ぼくも彼女と同意見だ。その人の人生を壊していい権利なんて、誰にもない! 壊される権利だって、同等だ!
しかし、ぼくたちが調べてもいいのか……? そんな権利あるのか? もしも滅茶苦茶にしてしまったら、それでこそ亡くなった人に失礼でしかない……。
「今回の事件、私たちも少し関わってるでしょ?」
「えっと……」
東堂さんがいきなり話題を変えた……のだろうか。それは分からないが、関わった経緯なら説明できる。
ぼくたちが依頼を受け、練習のためにこの家へ電話をした。そしたら、被害者の最期の声を聴くことになった。それだけだ。
「そう。絶対に現場を触れたり、汚したりしたらダメよ。あくまで私たちはこの場所の傍観者。手を触れないようにね」
「……その割には手に血がついてますけど……」
「え?」
東堂さんの手にハッキリと血がついていた。ぼくはしゃがみ込んで、床の傷を見る。凹みを幾つか、発見できた。そこで彼女に問いかける。
「警察に任せたら……無理ですよね」
「完全犯罪計画部が今回の事件に関わってるからね。それに……」
その後が気になる。それに……そこには捜査をする理由が当てはまるはずだ。だが、ぼくはそのピースを持っていないと……思う。
まだ知らない。彼女が何によって、そこまで動かされているのか。警察が家に入るまでの捜査をしていたのは、古月さんと東堂さんだけだった。ぼくはリビングから水田ばかりの外を眺めている。

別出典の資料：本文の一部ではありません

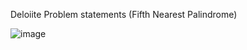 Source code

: 
Deloiite Problem statements (Fifth Nearest Palindrome)

![image](https://github.com/user-attachments/assets/ef810728-1e9a-460b-a228-8b969cc84b15)
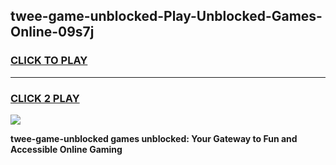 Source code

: 
## twee-game-unblocked-Play-Unblocked-Games-Online-09s7j
<h3>
<a href="https://premium76.site?title=twee-game-unblocked&ref=25A">CLICK TO PLAY</a></h3>
<hr>

<h3>
<a href="https://premium76.site?title=twee-game-unblocked&ref=25A">CLICK 2 PLAY</a>
  
</h3>

<a href="https://premium76.site?title=twee-game-unblocked&ref=25A"><img src="https://clearcache.store/games.png"></a>


**twee-game-unblocked games unblocked: Your Gateway to Fun and Accessible Online Gaming**

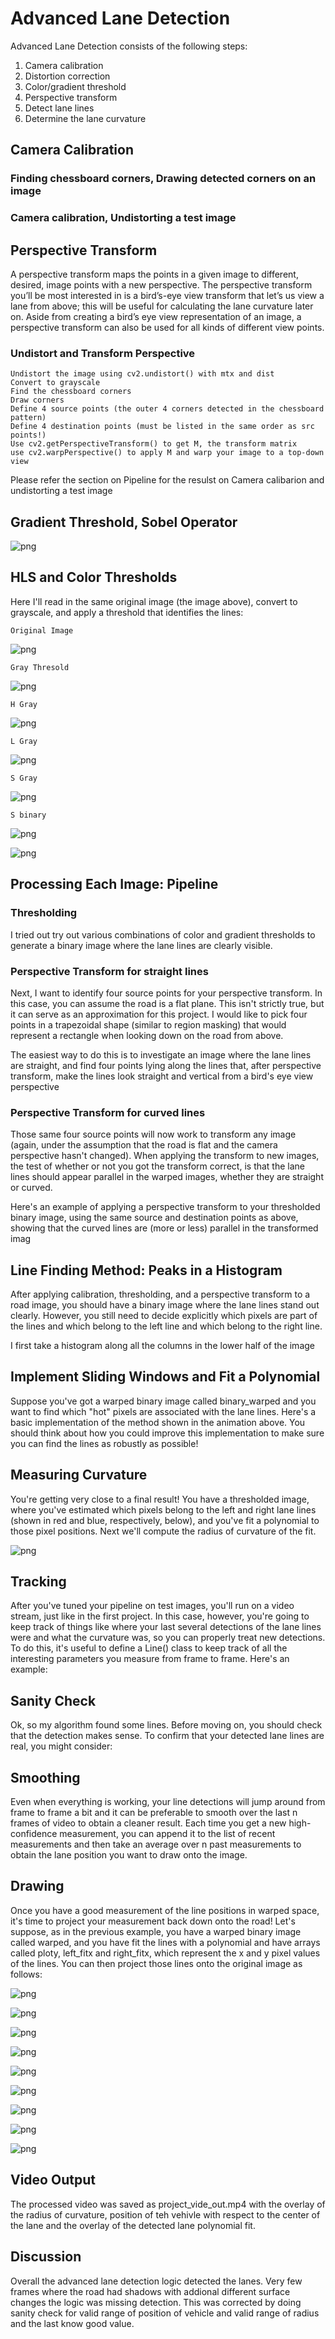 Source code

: 
# Advanced Lane Detection

Advanced Lane Detection consists of the following steps:
1. Camera calibration
2. Distortion correction
3. Color/gradient threshold
4. Perspective transform
5. Detect lane lines
6. Determine the lane curvature



## Camera Calibration
### Finding chessboard corners, Drawing detected corners on an image
### Camera calibration, Undistorting a test image
## Perspective Transform

A perspective transform maps the points in a given image to different, desired, image points with a new perspective. The perspective transform you’ll be most interested in is a bird’s-eye view transform that let’s us view a lane from above; this will be useful for calculating the lane curvature later on. Aside from creating a bird’s eye view representation of an image, a perspective transform can also be used for all kinds of different view points.

### Undistort and Transform Perspective

    Undistort the image using cv2.undistort() with mtx and dist
    Convert to grayscale
    Find the chessboard corners
    Draw corners
    Define 4 source points (the outer 4 corners detected in the chessboard pattern)
    Define 4 destination points (must be listed in the same order as src points!)
    Use cv2.getPerspectiveTransform() to get M, the transform matrix
    use cv2.warpPerspective() to apply M and warp your image to a top-down view

Please refer the section on Pipeline for the resulst on Camera calibarion and undistorting a test image

## Gradient Threshold, Sobel Operator


![png](./output_images/output_7_1.png)


## HLS and Color Thresholds
Here I'll read in the same original image (the image above), convert to grayscale, and apply a threshold that identifies the lines:


    Original Image



![png](./output_images/output_9_1.png)


    Gray Thresold



![png](./output_images/output_9_3.png)


    H Gray



![png](./output_images/output_9_5.png)


    L Gray



![png](./output_images/output_9_7.png)


    S Gray



![png](./output_images/output_9_9.png)


    S binary



![png](./output_images/output_9_11.png)



![png](./output_images/output_10_0.png)


## Processing Each Image: Pipeline
### Thresholding

I tried out try out various combinations of color and gradient thresholds to generate a binary image where the lane lines are clearly visible.

### Perspective Transform for straight lines

Next, I want to identify four source points for your perspective transform. In this case, you can assume the road is a flat plane. This isn't strictly true, but it can serve as an approximation for this project. I would like to pick four points in a trapezoidal shape (similar to region masking) that would represent a rectangle when looking down on the road from above.

The easiest way to do this is to investigate an image where the lane lines are straight, and find four points lying along the lines that, after perspective transform, make the lines look straight and vertical from a bird's eye view perspective

### Perspective Transform for curved lines

Those same four source points will now work to transform any image (again, under the assumption that the road is flat and the camera perspective hasn't changed). When applying the transform to new images, the test of whether or not you got the transform correct, is that the lane lines should appear parallel in the warped images, whether they are straight or curved.

Here's an example of applying a perspective transform to your thresholded binary image, using the same source and destination points as above, showing that the curved lines are (more or less) parallel in the transformed imag



## Line Finding Method: Peaks in a Histogram

After applying calibration, thresholding, and a perspective transform to a road image, you should have a binary image where the lane lines stand out clearly. However, you still need to decide explicitly which pixels are part of the lines and which belong to the left line and which belong to the right line.

I first take a histogram along all the columns in the lower half of the image

## Implement Sliding Windows and Fit a Polynomial

Suppose you've got a warped binary image called binary_warped and you want to find which "hot" pixels are associated with the lane lines. Here's a basic implementation of the method shown in the animation above. You should think about how you could improve this implementation to make sure you can find the lines as robustly as possible!



## Measuring Curvature

You're getting very close to a final result! You have a thresholded image, where you've estimated which pixels belong to the left and right lane lines (shown in red and blue, respectively, below), and you've fit a polynomial to those pixel positions. Next we'll compute the radius of curvature of the fit.




![png](./output_images/output_22_0.png)


## Tracking

After you've tuned your pipeline on test images, you'll run on a video stream, just like in the first project. In this case, however, you're going to keep track of things like where your last several detections of the lane lines were and what the curvature was, so you can properly treat new detections. To do this, it's useful to define a Line() class to keep track of all the interesting parameters you measure from frame to frame. Here's an example:

## Sanity Check

Ok, so my algorithm found some lines. Before moving on, you should check that the detection makes sense. To confirm that your detected lane lines are real, you might consider:


## Smoothing

Even when everything is working, your line detections will jump around from frame to frame a bit and it can be preferable to smooth over the last n frames of video to obtain a cleaner result. Each time you get a new high-confidence measurement, you can append it to the list of recent measurements and then take an average over n past measurements to obtain the lane position you want to draw onto the image.

## Drawing

Once you have a good measurement of the line positions in warped space, it's time to project your measurement back down onto the road! Let's suppose, as in the previous example, you have a warped binary image called warped, and you have fit the lines with a polynomial and have arrays called ploty, left_fitx and right_fitx, which represent the x and y pixel values of the lines. You can then project those lines onto the original image as follows:



![png](./output_images/output_30_1.png)



![png](./output_images/output_31_0.png)



![png](./output_images/output_31_1.png)



![png](./output_images/output_31_2.png)



![png](./output_images/output_31_3.png)



![png](./output_images/output_31_4.png)



![png](./output_images/output_31_5.png)



![png](./output_images/output_31_6.png)



![png](./output_images/output_31_7.png)



## Video Output
The processed video was saved as project_vide_out.mp4 with the overlay of the radius of curvature, position of teh vehivle with respect to the center of the lane and the overlay of the detected lane polynomial fit.

## Discussion
Overall the advanced lane detection logic detected the lanes. Very few frames where the road had shadows with addional different surface changes the logic was missing detection. This was corrected by doing sanity check for valid range of position of vehicle and valid range of radius and the last know good value.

「凹みに血がついてる……きっと、ここを触っちゃったからだね」
「絵里利。被害者から出血してる量が少ない。きっと、首の骨が折れて亡くなったんじゃないかしら」
彼女たちの決意には驚かされっぱなしだ。
歯がゆい。前回起きたストーカーの一件は何とか、できたのに今回ばかりはどうにもならない。そんな自分が悔しい。悲しい。辛い。
「おい! そこの三人、なにやってる!?」
初老の男が歩いてきた。やばい。怒られる。
だけど、その声は嬉しかった。闇に閉ざされたぼくの気持ちが彼の言葉によって、スッと飛ばされたような感じがする。
「立ち入り禁止だというのに。いつもの通り、東堂は入って来たか」
「調べるためですから」
ぼくたちは彼に説教される羽目になった。当たり前の話だが。それでも、本当に良かった。まともな人が来てくれて。東堂さんの口答えから、彼女が探偵の助手(自称)だということが分かって。
そう思わないと、安心して胸を撫でおろさなければ、高校生のぼくの精神は壊れて砕けていきそうな……そんな恐怖を覚えた。
「怒られた後に安心してんの……おかしいわよ」
「おかしいのは、君たちも同じだよ……」
「まあ、確かに私たち、凄い変だったからね。いきなりゴメンね。陽介君」
「ちなみに……うちと湯治さん……外で話して……たから……怒られなかった……よかった」
容疑者として玄関の前に立たされたぼくたち四人は、警察によって集められた三人の容疑者を目にした。